Why I’m a #teamtech member

I began as a #teamtech member because I figured it would be the less popular of the two initial teams (nature vs technology). Also, our plan as we developed the game concept was to invite players to hack the binary of the two original teams, so I figured I’d be moving on to a third team in fairly short order.

Very quickly–more quickly than we’d planned–a third team (#bovine) established itself, and for a while a fourth (#dragon) and even fifth team (#fish). Then the cows and the dragons combined forces in what can only be described as the triumph of creative imagination: and so was born the team I call “the flying cows”, team #dragonbovine, a group of fun-loving, firebreathing flying cows.

I immediately wanted to join them. Who doesn’t love the sheer silliness of it? And I was gratified when a few #DB players made attempts to #recruit me to their team. Part of me really wanted to join them, to glory in the linguistic punning and visual potential of such an imaginative identity.

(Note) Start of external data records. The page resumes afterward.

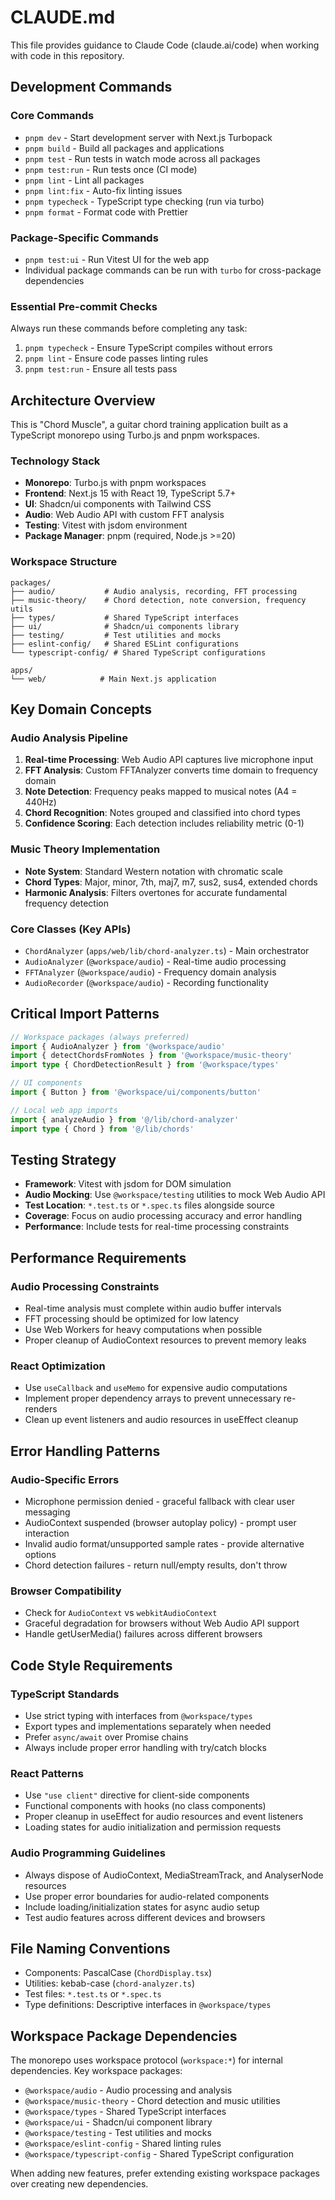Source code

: # CLAUDE.md

This file provides guidance to Claude Code (claude.ai/code) when working with code in this repository.

## Development Commands

### Core Commands
- `pnpm dev` - Start development server with Next.js Turbopack
- `pnpm build` - Build all packages and applications
- `pnpm test` - Run tests in watch mode across all packages
- `pnpm test:run` - Run tests once (CI mode)
- `pnpm lint` - Lint all packages
- `pnpm lint:fix` - Auto-fix linting issues
- `pnpm typecheck` - TypeScript type checking (run via turbo)
- `pnpm format` - Format code with Prettier

### Package-Specific Commands
- `pnpm test:ui` - Run Vitest UI for the web app
- Individual package commands can be run with `turbo` for cross-package dependencies

### Essential Pre-commit Checks
Always run these commands before completing any task:
1. `pnpm typecheck` - Ensure TypeScript compiles without errors
2. `pnpm lint` - Ensure code passes linting rules
3. `pnpm test:run` - Ensure all tests pass

## Architecture Overview

This is "Chord Muscle", a guitar chord training application built as a TypeScript monorepo using Turbo.js and pnpm workspaces.

### Technology Stack
- **Monorepo**: Turbo.js with pnpm workspaces
- **Frontend**: Next.js 15 with React 19, TypeScript 5.7+
- **UI**: Shadcn/ui components with Tailwind CSS
- **Audio**: Web Audio API with custom FFT analysis
- **Testing**: Vitest with jsdom environment
- **Package Manager**: pnpm (required, Node.js >=20)

### Workspace Structure
```
packages/
├── audio/           # Audio analysis, recording, FFT processing
├── music-theory/    # Chord detection, note conversion, frequency utils
├── types/           # Shared TypeScript interfaces
├── ui/              # Shadcn/ui components library
├── testing/         # Test utilities and mocks
├── eslint-config/   # Shared ESLint configurations
└── typescript-config/ # Shared TypeScript configurations

apps/
└── web/            # Main Next.js application
```

## Key Domain Concepts

### Audio Analysis Pipeline
1. **Real-time Processing**: Web Audio API captures live microphone input
2. **FFT Analysis**: Custom FFTAnalyzer converts time domain to frequency domain
3. **Note Detection**: Frequency peaks mapped to musical notes (A4 = 440Hz)
4. **Chord Recognition**: Notes grouped and classified into chord types
5. **Confidence Scoring**: Each detection includes reliability metric (0-1)

### Music Theory Implementation
- **Note System**: Standard Western notation with chromatic scale
- **Chord Types**: Major, minor, 7th, maj7, m7, sus2, sus4, extended chords
- **Harmonic Analysis**: Filters overtones for accurate fundamental frequency detection

### Core Classes (Key APIs)
- `ChordAnalyzer` (`apps/web/lib/chord-analyzer.ts`) - Main orchestrator
- `AudioAnalyzer` (`@workspace/audio`) - Real-time audio processing
- `FFTAnalyzer` (`@workspace/audio`) - Frequency domain analysis
- `AudioRecorder` (`@workspace/audio`) - Recording functionality

## Critical Import Patterns

```typescript
// Workspace packages (always preferred)
import { AudioAnalyzer } from '@workspace/audio'
import { detectChordsFromNotes } from '@workspace/music-theory'
import type { ChordDetectionResult } from '@workspace/types'

// UI components
import { Button } from '@workspace/ui/components/button'

// Local web app imports
import { analyzeAudio } from '@/lib/chord-analyzer'
import type { Chord } from '@/lib/chords'
```

## Testing Strategy

- **Framework**: Vitest with jsdom for DOM simulation
- **Audio Mocking**: Use `@workspace/testing` utilities to mock Web Audio API
- **Test Location**: `*.test.ts` or `*.spec.ts` files alongside source
- **Coverage**: Focus on audio processing accuracy and error handling
- **Performance**: Include tests for real-time processing constraints

## Performance Requirements

### Audio Processing Constraints
- Real-time analysis must complete within audio buffer intervals
- FFT processing should be optimized for low latency
- Use Web Workers for heavy computations when possible
- Proper cleanup of AudioContext resources to prevent memory leaks

### React Optimization
- Use `useCallback` and `useMemo` for expensive audio computations
- Implement proper dependency arrays to prevent unnecessary re-renders
- Clean up event listeners and audio resources in useEffect cleanup

## Error Handling Patterns

### Audio-Specific Errors
- Microphone permission denied - graceful fallback with clear user messaging
- AudioContext suspended (browser autoplay policy) - prompt user interaction
- Invalid audio format/unsupported sample rates - provide alternative options
- Chord detection failures - return null/empty results, don't throw

### Browser Compatibility
- Check for `AudioContext` vs `webkitAudioContext`
- Graceful degradation for browsers without Web Audio API support
- Handle getUserMedia() failures across different browsers

## Code Style Requirements

### TypeScript Standards
- Use strict typing with interfaces from `@workspace/types`
- Export types and implementations separately when needed
- Prefer `async/await` over Promise chains
- Always include proper error handling with try/catch blocks

### React Patterns
- Use `"use client"` directive for client-side components
- Functional components with hooks (no class components)
- Proper cleanup in useEffect for audio resources and event listeners
- Loading states for audio initialization and permission requests

### Audio Programming Guidelines
- Always dispose of AudioContext, MediaStreamTrack, and AnalyserNode resources
- Use proper error boundaries for audio-related components
- Include loading/initialization states for async audio setup
- Test audio features across different devices and browsers

## File Naming Conventions
- Components: PascalCase (`ChordDisplay.tsx`)
- Utilities: kebab-case (`chord-analyzer.ts`)
- Test files: `*.test.ts` or `*.spec.ts`
- Type definitions: Descriptive interfaces in `@workspace/types`

## Workspace Package Dependencies

The monorepo uses workspace protocol (`workspace:*`) for internal dependencies. Key workspace packages:
- `@workspace/audio` - Audio processing and analysis
- `@workspace/music-theory` - Chord detection and music utilities
- `@workspace/types` - Shared TypeScript interfaces
- `@workspace/ui` - Shadcn/ui component library
- `@workspace/testing` - Test utilities and mocks
- `@workspace/eslint-config` - Shared linting rules
- `@workspace/typescript-config` - Shared TypeScript configuration

When adding new features, prefer extending existing workspace packages over creating new dependencies.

But I resisted, out of a sense of loyalty to my (at the time, dwindling) team. Ah, what a tough call 🙂

Technology, Nature, and Imagination

As I think of it now, these three teams embody three sets of values and bases of human thought. They are, clearly, not incompatible. In fact, I’d argue that the (constructs) nature, technology, and imagination are entirely interdependent and deeply interconnected. And maybe that the real beauty of this version of #TvsZ: instead of opposing sides (humans vs zombies), this time we have interconnected, interdependent perspectives working separately but with awareness of each other.

If I were trying to build a game that would suggest an avenue of hope for our collective future–a future threatened by so many challenges at both local and global scales–I’d want something like #TvsZ 6.0, as it has emerged through the players’ own initiative. We need technological solutions to some gloabal warming challenges, but we also need imagination and creativity and lightness-of-touch to choose among and advance those solutions, and we desperately need people who care deeply about our environments, be they natural or participatory communities.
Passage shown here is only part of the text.